Table of Contents

Cover

End your agents' turns with their backs against cover objects. It'll lengthen their life expectancy.

Agents can take cover to hide from guards and Security Cameras. Many objects provide soft cover, allowing agents to hide on adjacent tiles; some decor objects also provide tall cover, blocking line of sight completely. Walls and closed doors are also hard cover.

Cover can also be used to hide knocked-out or lethally-wounded bodies of agents or guards, rebooting or destroyed drones, and suspicious items. Even if a guard notices an agent behind cover, they cannot see the agent, nor can they overwatch or shoot them.

Decker takes cover behind a desk. The yellow tiles are “hidden” from the guard.
Tactical view can make it easier to see which tiles are in cover.

Soft cover

The glass screen provides soft cover on the two highlighted tiles.
The glass screen provides soft cover on the three highlighted tiles.
The desk provides soft cover to Decker, despite his pose.
The “eye” icon indicates that this sculpture provides soft cover (high contrast image).

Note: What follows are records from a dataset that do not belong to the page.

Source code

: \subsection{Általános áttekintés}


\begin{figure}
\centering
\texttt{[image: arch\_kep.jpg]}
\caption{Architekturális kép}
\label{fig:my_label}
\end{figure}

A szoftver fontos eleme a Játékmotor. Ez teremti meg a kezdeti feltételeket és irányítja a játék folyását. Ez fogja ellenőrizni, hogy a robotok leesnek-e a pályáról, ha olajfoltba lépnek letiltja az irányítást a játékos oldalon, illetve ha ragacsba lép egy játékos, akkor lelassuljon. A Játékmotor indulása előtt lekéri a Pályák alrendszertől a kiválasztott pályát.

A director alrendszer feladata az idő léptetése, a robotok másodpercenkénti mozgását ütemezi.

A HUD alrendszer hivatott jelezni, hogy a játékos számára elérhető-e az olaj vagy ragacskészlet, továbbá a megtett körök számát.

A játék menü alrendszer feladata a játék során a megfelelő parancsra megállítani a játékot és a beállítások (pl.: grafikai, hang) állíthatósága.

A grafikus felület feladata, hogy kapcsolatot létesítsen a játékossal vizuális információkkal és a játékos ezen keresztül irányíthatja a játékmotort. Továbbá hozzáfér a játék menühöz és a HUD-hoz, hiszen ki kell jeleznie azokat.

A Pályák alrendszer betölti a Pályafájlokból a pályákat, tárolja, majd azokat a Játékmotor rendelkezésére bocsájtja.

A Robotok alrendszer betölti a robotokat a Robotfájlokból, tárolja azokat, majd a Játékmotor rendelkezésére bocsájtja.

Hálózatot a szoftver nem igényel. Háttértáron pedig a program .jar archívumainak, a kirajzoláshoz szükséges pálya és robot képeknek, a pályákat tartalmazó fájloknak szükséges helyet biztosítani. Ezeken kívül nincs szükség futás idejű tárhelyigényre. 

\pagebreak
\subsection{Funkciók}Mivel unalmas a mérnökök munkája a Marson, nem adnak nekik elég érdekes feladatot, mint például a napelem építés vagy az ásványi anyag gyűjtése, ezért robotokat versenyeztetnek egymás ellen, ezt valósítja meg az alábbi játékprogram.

Most decor objects and mainframe devices provide soft cover, allowing agents to hide on adjacent tiles. Tiles which are currently in soft cover from enemy vision are shown as “hidden”, and coloured in yellow; this can often be seen more clearly in tactical view. Soft cover only blocks enemy vision, not the agency's vision.

Cover objects only provide cover on adjacent tiles from some directions. An agent adjacent to a cover object is in soft cover from a guard, Security Camera or Turret's vision if they are further away from the guard, camera or turret than the cover object is. In practice this means that when a guard faces a cover object along a grid axis, tiles behind the object or beside it are in cover from the guard; otherwise tiles on the two sides behind the object are in soft cover.

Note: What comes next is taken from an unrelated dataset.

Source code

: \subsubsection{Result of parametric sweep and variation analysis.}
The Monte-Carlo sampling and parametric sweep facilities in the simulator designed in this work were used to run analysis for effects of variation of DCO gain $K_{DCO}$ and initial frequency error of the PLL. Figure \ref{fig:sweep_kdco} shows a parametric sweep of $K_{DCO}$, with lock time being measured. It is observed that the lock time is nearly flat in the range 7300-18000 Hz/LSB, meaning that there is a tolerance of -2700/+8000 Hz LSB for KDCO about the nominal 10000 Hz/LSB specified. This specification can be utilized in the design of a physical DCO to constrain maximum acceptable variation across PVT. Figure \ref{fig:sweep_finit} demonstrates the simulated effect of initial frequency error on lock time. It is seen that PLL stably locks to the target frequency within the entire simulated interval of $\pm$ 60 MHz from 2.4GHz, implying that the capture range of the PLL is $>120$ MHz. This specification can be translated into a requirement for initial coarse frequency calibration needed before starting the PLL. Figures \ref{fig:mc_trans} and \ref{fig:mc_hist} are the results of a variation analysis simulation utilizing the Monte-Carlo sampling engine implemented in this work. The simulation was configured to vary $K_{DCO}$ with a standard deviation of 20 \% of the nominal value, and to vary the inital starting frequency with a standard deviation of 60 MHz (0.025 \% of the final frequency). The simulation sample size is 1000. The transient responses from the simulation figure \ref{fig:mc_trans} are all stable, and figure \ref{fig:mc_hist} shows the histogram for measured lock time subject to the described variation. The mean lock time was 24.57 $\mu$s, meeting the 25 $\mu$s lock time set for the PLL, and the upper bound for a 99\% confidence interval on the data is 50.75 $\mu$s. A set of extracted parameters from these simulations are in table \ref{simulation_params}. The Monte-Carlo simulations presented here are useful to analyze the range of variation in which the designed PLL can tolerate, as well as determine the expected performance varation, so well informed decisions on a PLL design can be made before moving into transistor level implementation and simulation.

When an agent is taking soft cover, they are usually (but not always) shown either as crouching, or with their back against the cover object, instead of standing upright. This is purely a graphical detail; in particular, when an agent is in cover from multiple directions, the direction they are facing or the way they are crouched does not matter.

Most tall cover objects also provide soft cover. There are a few decor objects such as the K&O office lamp which do not provide soft cover, despite their appearances. To see whether a particular object provides soft cover, hover the cursor over an adjacent tile; a faint “eye” icon indicates that the tile is in soft cover from that direction.

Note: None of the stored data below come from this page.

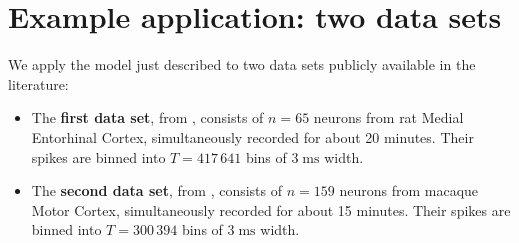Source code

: \documentclass[\ifafour a4paper,12pt,\else a5paper,10pt,\fi%
onecolumn,oneside,article,%
british%
]{memoir}
\theoremstyle{remark}
\theoremstyle{innote}
\renewcommand*{\|}{\nonscript\,\vert\nonscript\;\mathopen{}}
\newcommand*{\yAv}{A}
\newcommand*{\yA}{\yAv}%
\newcommand*{\px}{P_{\text{me}}}
\begin{document}
\section{Example application: two data sets}
\label{sec:application}

We apply the model just described to two data sets publicly available in
the literature:
\begin{itemize}[wide]
\item The \textbf{first data set}, from \textcite[rat
  14147]{stensolaetal2012}, consists of $n=65$ neurons from rat Medial
  Entorhinal Cortex, simultaneously recorded for about 20 minutes. Their
  spikes are binned into $T=417\,641$ bins of $3\;\textrm{ms}$ width.
\item The \textbf{second data set}, from \textcite[supplementary
  material]{rostamietal2016_r2017}, %
  consists of $n=159$ neurons from macaque Motor Cortex, simultaneously
  recorded for about 15 minutes. Their spikes are binned into $T=300\,394$
  bins of $3\;\textrm{ms}$ width.
\end{itemize}


\bigskip
\end{document}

Doors, guards, traitorous drones and Turrets, and Archive Prism while disguised, are never in soft cover. As such, guards will notice when a door on a “hidden” tile is opened or closed, and they will see when a guard on a “hidden” tile is attacked.

Guards, cameras and turrets always see the adjacent tiles in front of them, even if there is a cover object on the same tile as themselves. For example, a Console never provides cover from a Security Camera on the same tile.

Tall cover

Tall cover objects block line-of-sight completely. Unlike soft cover which only hides certain things from the enemy on adjacent tiles, tall cover blocks vision for both the player and the enemy on all tiles behind it. Tall cover also blocks scans by drones and Enforcers, and the area of effect of Flash Grenades and Flash Packs, which are determined by line-of-sight.

All decor objects which provide tall cover also provide soft cover, except for the folding dividers in some objective rooms which are tall cover but not soft cover.

Hard cover

Internationale cannot move diagonally around this pillar's hard corner.

Walls and closed doors are hard cover. They provide soft cover, and block line-of-sight like tall cover, but additionally it is not possible to move diagonally around their hard corners.